* [DATASET]:
● ● ● ● ●

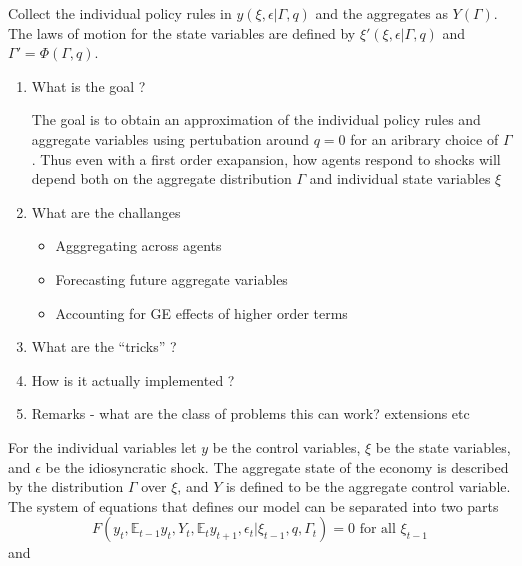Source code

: \documentclass[thmsb,11pt]{article}
\newcommand{\EE}{\mathbb E}
\begin{document}
{\color{blue}
  Collect the individual policy rules in $y(\xi,\epsilon|\Gamma,q)$ and the aggregates as $Y(\Gamma)$. The laws of motion for the state variables are defined by $\xi'(\xi,\epsilon|\Gamma,q)$ and $\Gamma'=\Phi(\Gamma,q)$.
\begin{enumerate}


\item What is the goal ?

  The goal is to obtain an approximation of the individual policy rules and aggregate variables using pertubation around $q=0$ for an aribrary choice of $\Gamma$. Thus even with a first order exapansion, how agents respond to shocks will depend both on the aggregate distribution  $\Gamma$ and individual state variables $\xi$

\item What are the challanges

  \begin{itemize}
  \item Agggregating across agents 
  \item Forecasting future aggregate variables
  \item Accounting for GE effects of higher order terms
  \end{itemize}

\item What are the ``tricks'' ?

\item How is it actually implemented ?
\item Remarks - what are the class of problems this can work? extensions etc
\end{enumerate}}
For the individual variables let $y$ be the control variables, $\xi$ be the  state variables, and  $\epsilon$ be the idiosyncratic shock.  The aggregate state of the economy is described by the distribution $\Gamma$ over $\xi$, and $Y$ is defined to be the aggregate control variable.  The system of equations that defines our model can be separated into two parts
\begin{equation}\label{eq.ind_con}
	F(y_t, \EE_{t-1} y_t, Y_t, \EE_t y_{t+1} ,\epsilon_t| \xi_{t-1},q,\Gamma_t) = 0  \text{  for all $\xi_{t-1}$}
\end{equation}and
\end{document}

● ● ● ● ●

* [TASK GOAL]: When you repeat the data, keep every line exact and drop the images.

* [EXERCISE RESULT]:
Source code

: \documentclass[thmsb,11pt]{article}
\newcommand{\EE}{\mathbb E}
\begin{document}
{\color{blue}
  Collect the individual policy rules in $y(\xi,\epsilon|\Gamma,q)$ and the aggregates as $Y(\Gamma)$. The laws of motion for the state variables are defined by $\xi'(\xi,\epsilon|\Gamma,q)$ and $\Gamma'=\Phi(\Gamma,q)$.
\begin{enumerate}


\item What is the goal ?

  The goal is to obtain an approximation of the individual policy rules and aggregate variables using pertubation around $q=0$ for an aribrary choice of $\Gamma$. Thus even with a first order exapansion, how agents respond to shocks will depend both on the aggregate distribution  $\Gamma$ and individual state variables $\xi$

\item What are the challanges

  \begin{itemize}
  \item Agggregating across agents 
  \item Forecasting future aggregate variables
  \item Accounting for GE effects of higher order terms
  \end{itemize}

\item What are the ``tricks'' ?

\item How is it actually implemented ?
\item Remarks - what are the class of problems this can work? extensions etc
\end{enumerate}}
For the individual variables let $y$ be the control variables, $\xi$ be the  state variables, and  $\epsilon$ be the idiosyncratic shock.  The aggregate state of the economy is described by the distribution $\Gamma$ over $\xi$, and $Y$ is defined to be the aggregate control variable.  The system of equations that defines our model can be separated into two parts
\begin{equation}\label{eq.ind_con}
	F(y_t, \EE_{t-1} y_t, Y_t, \EE_t y_{t+1} ,\epsilon_t| \xi_{t-1},q,\Gamma_t) = 0  \text{  for all $\xi_{t-1}$}
\end{equation}and
\end{document}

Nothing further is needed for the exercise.